WHY THIS MATTERS NOW
Byung-Chul Han’s The Burnout Society is a diagnosis of a civilisational shift in how power, performance, and pressure operate. Han argues that modern exhaustion is not imposed from outside through force or coercion. It is generated internally hrough self-optimisation, voluntary overperformance, and the internalisation of achievement norms. For leaders, this reframes burnout entirely. It is not a failure of stamina or resilience. It is the predictable outcome of systems that convert freedom into pressure and autonomy into self-exploitation.
THE CORE IDEA
Han’s central claim is deceptively simple:
Modern societies no longer discipline through prohibition (“you must not”).
They exhaust through permission (“you can”).
The contemporary subject is not oppressed — they are driven. Driven to perform, improve, optimise, remain visible, and stay relevant.

This creates what Han calls the achievement subject, an individual who experiences freedom as obligation and possibility as pressure. Burnout, depression, attention disorders, and anxiety are not aberrations in this system. They are its logical psychological outcomes. In leadership contexts, this shows up as chronic overextension masked as engagement, autonomy, or ambition.
DIAGNOSE — What This Reveals About Leadership Systems
Han identifies a shift from disciplinary societies to achievement societies. In leadership systems, this manifests in several ways:
• Leaders internalise organisational pressure rather than resisting it
• Self-surveillance replaces external control
• Overperformance is rewarded without regard for sustainability
• Exhaustion is interpreted as commitment
• Burnout is treated as an individual breakdown, not a system signal
Crucially, the achievement subject exploits themselves willingly, which makes exhaustion harder to see, harder to stop, and harder to challenge.

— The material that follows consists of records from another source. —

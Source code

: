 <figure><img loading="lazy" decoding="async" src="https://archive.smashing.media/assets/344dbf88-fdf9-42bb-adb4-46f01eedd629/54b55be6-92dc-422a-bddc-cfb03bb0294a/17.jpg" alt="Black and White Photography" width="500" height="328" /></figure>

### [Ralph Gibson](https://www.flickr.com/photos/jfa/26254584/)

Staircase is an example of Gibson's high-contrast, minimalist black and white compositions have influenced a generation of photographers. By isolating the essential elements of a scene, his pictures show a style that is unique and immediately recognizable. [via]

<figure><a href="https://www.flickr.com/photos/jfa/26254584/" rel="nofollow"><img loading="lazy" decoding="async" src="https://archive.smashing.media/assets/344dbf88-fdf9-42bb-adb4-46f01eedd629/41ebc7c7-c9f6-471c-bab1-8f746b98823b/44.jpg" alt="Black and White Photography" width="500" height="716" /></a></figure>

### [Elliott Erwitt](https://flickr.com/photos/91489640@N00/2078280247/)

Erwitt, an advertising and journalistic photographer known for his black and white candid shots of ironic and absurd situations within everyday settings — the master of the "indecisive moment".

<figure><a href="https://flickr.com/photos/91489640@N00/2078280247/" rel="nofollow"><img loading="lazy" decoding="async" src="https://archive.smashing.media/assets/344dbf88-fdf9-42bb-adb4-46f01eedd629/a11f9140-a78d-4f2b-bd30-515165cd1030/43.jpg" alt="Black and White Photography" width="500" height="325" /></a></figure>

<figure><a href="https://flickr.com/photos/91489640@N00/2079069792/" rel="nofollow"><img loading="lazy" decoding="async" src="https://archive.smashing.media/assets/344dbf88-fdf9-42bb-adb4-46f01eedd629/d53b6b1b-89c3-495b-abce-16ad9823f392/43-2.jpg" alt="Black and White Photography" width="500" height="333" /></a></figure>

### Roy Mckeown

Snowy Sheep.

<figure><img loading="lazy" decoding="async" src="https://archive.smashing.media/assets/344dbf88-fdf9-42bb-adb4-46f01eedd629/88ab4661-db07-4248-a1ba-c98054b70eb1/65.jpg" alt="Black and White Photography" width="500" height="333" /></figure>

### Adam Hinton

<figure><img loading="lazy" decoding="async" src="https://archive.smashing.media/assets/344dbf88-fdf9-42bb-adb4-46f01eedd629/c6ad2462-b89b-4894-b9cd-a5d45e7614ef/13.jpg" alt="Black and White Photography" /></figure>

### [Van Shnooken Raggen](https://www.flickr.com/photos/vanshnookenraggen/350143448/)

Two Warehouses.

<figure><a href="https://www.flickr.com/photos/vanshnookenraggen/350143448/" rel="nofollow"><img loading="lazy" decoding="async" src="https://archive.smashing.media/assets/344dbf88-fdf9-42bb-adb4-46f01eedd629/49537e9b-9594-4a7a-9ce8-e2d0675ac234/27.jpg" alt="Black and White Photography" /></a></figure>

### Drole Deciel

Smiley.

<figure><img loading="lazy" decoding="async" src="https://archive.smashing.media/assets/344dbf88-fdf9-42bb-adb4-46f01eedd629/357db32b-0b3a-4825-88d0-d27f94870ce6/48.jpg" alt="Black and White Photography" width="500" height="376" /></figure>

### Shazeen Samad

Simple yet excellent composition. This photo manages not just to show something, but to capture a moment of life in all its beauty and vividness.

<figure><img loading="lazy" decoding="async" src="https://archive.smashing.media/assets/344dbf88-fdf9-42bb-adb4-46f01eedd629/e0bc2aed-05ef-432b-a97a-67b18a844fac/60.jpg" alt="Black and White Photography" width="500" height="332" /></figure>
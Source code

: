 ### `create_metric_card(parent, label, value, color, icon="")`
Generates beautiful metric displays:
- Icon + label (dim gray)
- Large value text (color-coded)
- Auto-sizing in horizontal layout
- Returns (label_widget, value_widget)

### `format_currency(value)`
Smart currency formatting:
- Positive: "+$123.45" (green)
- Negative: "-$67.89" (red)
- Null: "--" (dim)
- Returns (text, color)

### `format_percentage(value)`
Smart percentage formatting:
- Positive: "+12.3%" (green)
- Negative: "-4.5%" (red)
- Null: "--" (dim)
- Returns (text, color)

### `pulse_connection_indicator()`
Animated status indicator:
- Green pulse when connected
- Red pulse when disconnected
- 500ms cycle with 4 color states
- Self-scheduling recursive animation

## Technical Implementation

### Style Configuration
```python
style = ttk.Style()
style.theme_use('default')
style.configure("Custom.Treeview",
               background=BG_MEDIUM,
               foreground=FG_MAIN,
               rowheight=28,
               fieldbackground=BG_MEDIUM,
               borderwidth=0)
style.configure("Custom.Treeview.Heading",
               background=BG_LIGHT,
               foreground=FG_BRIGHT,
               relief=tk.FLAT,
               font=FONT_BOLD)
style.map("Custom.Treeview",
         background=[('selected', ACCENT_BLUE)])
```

For senior leaders, this creates a dangerous illusion: as long as performance continues, the system appears healthy.
Han’s work explains why some of the most capable leaders burn out last — and hardest.
DEPLOY — Leadership Implications & Questions
What leaders must reconsider
Is high autonomy quietly converting into self-exploitation?
Are performance narratives leaving space for refusal, recovery, and restraint?
Do leadership systems reward visible endurance more than sound judgement?
Is exhaustion normalised as a cost of ambition?
What this reframes
Burnout is not a resilience gap. It is a design failure. Leadership development that focuses solely on mindset, grit, or emotional intelligence may unintentionally reinforce the achievement trap, asking leaders to adapt endlessly rather than questioning the conditions they are adapting to.
What leaders can do differently
Treat exhaustion as an early system warning, not a late individual failure
Redesign expectations around availability, pace, and decision load
Legitimate limits without penalising ambition
Shift from “How much more can leaders carry?” to “What should the system absorb instead?”
Today’s society is no longer disciplinary, but an achievement society. Subjects are no longer ‘obedience-subjects’ but ‘achievement-subjects.’ They exploit themselves and believe they are realizing themselves.